───── Data excerpts ─────
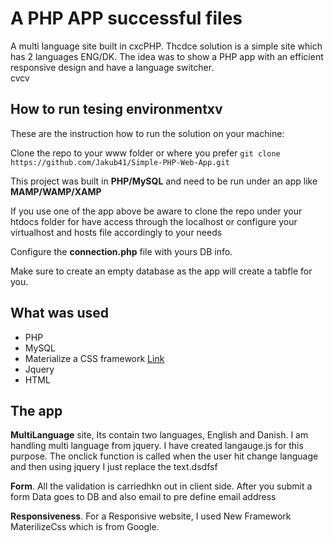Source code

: # A PHP APP successful files
A multi language site built in cxcPHP. Thcdce solution is a simple site which has 2 languages ENG/DK. The idea was to show a PHP app with an efficient responsive design and have a language switcher.  
cvcv
## How to run tesing environmentxv


These are the instruction how to run the solution on your machine:

Clone the repo to your www folder or where you prefer `git clone https://github.com/Jakub41/Simple-PHP-Web-App.git `

This project was built in **PHP/MySQL** and need to be run under an app like **MAMP/WAMP/XAMP** 

If you use one of the app above be aware to clone the repo under your htdocs folder for have access through the localhost or configure your virtualhost and hosts file accordingly to your needs

Configure the **connection.php** file with yours DB info.

Make sure to create an empty database as the app will create a tabfle for you.


## What was used

- PHP
- MySQL
- Materialize a CSS framework [Link](http://materializecss.com/)
- Jquery 
- HTML

## The app

**MultiLanguage** site, Its contain two languages, English and Danish. 
I am handling multi language from jquery. I have created langauge.js for this purpose. The onclick function is called when the user hit change language and then using jquery I just replace the text.dsdfsf

**Form**. All the validation is carriedhkn out in client side.
After you submit a form Data goes to DB and also email to pre define email address

**Responsiveness**. For a Responsive website, I used New Framework MaterilizeCss which is from Google.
─────
§ **What you should do**
List every line above containing the word "folder".

§ **Your response**
Clone the repo to your www folder or where you prefer `git clone https://github.com/Jakub41/Simple-PHP-Web-App.git `
If you use one of the app above be aware to clone the repo under your htdocs folder for have access through the localhost or configure your virtualhost and hosts file accordingly to your needs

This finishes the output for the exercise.